→ **Your assignment**:
For the data that follows, state how many lines hold the string "devices", giving the number by itself.

→ **Supplied material**:
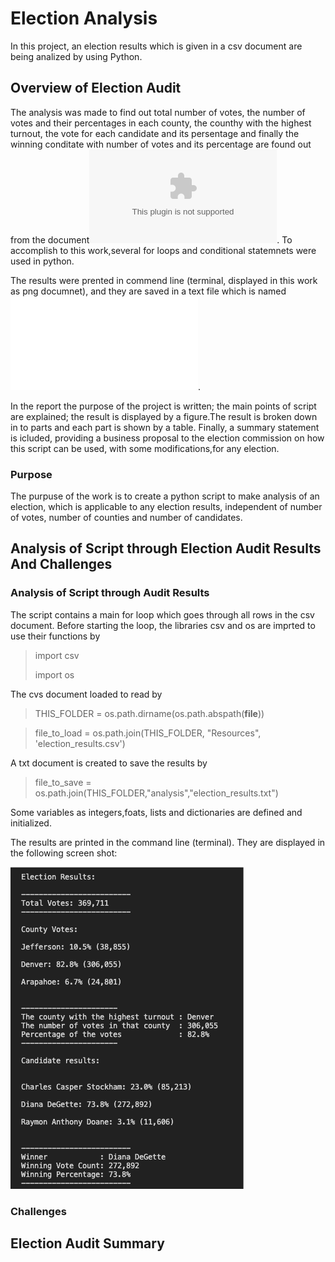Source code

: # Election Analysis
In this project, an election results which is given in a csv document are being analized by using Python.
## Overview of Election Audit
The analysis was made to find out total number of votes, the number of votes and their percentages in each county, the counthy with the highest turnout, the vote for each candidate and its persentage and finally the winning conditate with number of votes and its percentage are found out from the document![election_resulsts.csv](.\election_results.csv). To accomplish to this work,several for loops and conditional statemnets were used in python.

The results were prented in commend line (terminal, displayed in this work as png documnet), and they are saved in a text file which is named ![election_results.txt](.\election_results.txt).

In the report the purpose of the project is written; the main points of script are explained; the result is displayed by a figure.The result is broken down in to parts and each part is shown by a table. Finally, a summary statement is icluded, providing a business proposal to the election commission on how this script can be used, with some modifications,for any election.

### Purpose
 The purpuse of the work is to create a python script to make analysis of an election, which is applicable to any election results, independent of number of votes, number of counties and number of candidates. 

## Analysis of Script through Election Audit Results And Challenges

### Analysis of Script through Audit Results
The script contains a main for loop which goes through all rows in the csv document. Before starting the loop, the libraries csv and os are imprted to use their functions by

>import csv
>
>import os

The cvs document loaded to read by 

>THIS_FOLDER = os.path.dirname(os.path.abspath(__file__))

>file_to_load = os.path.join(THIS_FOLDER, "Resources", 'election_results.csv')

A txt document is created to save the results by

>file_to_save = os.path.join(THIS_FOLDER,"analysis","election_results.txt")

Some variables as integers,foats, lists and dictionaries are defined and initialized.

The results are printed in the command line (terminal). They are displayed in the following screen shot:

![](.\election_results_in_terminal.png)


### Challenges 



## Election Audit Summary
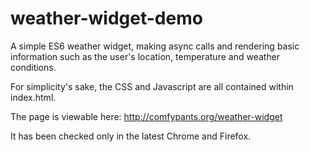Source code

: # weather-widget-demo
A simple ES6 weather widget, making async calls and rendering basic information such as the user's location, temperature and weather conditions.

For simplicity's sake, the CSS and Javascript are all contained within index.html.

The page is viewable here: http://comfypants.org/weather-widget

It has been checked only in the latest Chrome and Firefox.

* * *

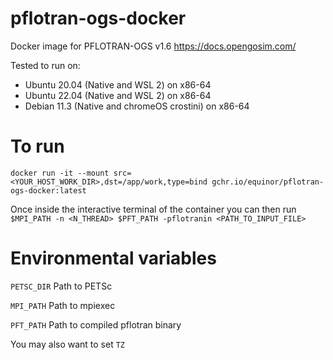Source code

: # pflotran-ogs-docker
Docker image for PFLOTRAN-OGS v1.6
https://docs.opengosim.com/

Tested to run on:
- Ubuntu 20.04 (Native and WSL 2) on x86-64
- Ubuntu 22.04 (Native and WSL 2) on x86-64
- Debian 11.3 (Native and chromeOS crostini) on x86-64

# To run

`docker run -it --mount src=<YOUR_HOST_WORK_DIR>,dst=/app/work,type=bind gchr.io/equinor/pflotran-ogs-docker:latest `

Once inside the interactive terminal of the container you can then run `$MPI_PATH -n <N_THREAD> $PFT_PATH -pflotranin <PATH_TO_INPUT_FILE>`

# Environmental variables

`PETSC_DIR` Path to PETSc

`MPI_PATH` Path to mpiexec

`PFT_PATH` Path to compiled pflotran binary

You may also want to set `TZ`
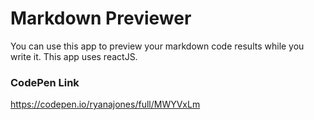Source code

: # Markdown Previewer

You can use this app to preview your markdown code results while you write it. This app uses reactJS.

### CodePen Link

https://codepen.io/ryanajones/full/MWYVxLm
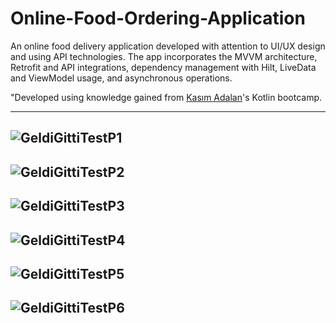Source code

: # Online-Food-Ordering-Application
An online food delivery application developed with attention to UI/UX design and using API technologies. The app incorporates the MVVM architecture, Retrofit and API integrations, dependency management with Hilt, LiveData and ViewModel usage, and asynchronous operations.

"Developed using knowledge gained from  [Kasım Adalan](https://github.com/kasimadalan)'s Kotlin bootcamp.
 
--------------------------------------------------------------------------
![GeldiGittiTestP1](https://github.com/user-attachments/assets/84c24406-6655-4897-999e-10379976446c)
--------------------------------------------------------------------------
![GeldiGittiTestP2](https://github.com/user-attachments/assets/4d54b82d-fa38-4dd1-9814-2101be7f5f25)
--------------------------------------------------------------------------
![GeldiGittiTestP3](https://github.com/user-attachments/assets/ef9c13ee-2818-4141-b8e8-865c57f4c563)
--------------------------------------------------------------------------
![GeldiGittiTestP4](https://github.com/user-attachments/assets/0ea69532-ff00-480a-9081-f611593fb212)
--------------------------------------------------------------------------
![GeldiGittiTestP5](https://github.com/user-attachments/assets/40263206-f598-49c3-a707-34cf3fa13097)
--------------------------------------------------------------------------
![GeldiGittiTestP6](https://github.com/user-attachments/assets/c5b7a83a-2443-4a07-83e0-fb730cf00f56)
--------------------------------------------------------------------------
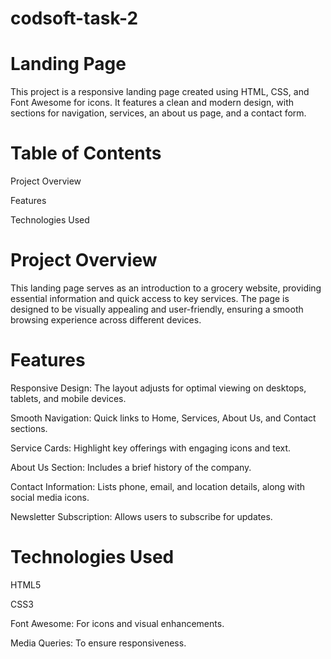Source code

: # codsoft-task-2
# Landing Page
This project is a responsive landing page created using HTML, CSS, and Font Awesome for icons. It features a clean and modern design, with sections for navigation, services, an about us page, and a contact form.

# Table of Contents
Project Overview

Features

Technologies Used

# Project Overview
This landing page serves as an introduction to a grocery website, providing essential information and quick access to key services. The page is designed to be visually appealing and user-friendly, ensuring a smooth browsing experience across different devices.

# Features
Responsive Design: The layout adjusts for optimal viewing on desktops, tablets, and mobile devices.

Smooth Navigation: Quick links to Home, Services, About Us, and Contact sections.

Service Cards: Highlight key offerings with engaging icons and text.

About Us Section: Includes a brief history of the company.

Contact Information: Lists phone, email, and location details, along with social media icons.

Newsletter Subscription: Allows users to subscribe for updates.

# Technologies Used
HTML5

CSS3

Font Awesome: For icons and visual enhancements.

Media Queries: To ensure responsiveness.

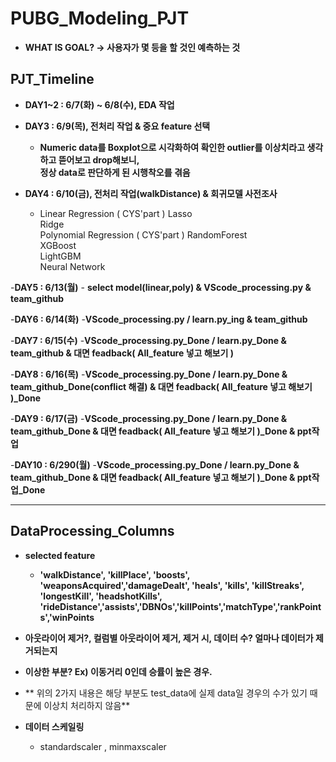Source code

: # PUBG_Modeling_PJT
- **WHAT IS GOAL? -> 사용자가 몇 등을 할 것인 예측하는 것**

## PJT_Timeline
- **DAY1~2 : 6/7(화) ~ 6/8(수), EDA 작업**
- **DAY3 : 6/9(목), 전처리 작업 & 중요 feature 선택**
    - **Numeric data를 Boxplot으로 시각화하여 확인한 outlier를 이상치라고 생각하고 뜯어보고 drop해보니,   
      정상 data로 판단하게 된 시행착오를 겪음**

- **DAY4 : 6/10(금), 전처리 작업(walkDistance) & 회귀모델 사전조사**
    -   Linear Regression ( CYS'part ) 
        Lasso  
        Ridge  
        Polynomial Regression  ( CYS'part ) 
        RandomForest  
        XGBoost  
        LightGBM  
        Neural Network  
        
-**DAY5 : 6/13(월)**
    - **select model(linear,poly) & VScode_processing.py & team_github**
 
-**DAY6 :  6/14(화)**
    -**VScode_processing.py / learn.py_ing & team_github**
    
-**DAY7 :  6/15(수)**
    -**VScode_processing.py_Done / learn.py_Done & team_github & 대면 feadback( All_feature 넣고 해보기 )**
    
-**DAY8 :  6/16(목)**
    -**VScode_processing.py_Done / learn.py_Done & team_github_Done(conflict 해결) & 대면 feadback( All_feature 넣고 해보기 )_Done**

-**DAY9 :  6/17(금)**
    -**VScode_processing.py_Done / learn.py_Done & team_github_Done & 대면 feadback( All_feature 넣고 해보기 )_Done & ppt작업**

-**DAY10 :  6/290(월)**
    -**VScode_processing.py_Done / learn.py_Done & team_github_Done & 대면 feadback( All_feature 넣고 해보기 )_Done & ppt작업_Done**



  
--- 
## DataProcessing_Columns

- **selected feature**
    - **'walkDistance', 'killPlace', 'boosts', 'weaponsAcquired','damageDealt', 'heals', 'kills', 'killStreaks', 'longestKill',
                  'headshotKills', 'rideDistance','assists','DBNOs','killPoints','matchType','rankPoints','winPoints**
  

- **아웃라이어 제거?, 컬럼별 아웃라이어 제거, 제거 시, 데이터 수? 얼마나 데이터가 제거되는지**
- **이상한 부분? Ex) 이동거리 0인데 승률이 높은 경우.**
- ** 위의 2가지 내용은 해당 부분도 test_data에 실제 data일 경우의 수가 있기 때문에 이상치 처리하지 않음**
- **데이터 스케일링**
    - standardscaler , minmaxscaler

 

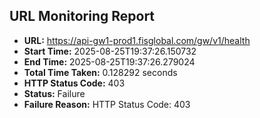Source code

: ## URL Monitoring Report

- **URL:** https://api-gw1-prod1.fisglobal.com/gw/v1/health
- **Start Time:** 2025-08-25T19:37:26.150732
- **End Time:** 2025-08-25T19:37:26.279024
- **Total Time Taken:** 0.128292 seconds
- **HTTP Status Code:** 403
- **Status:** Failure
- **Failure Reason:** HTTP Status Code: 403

→ **Expected answer**:
2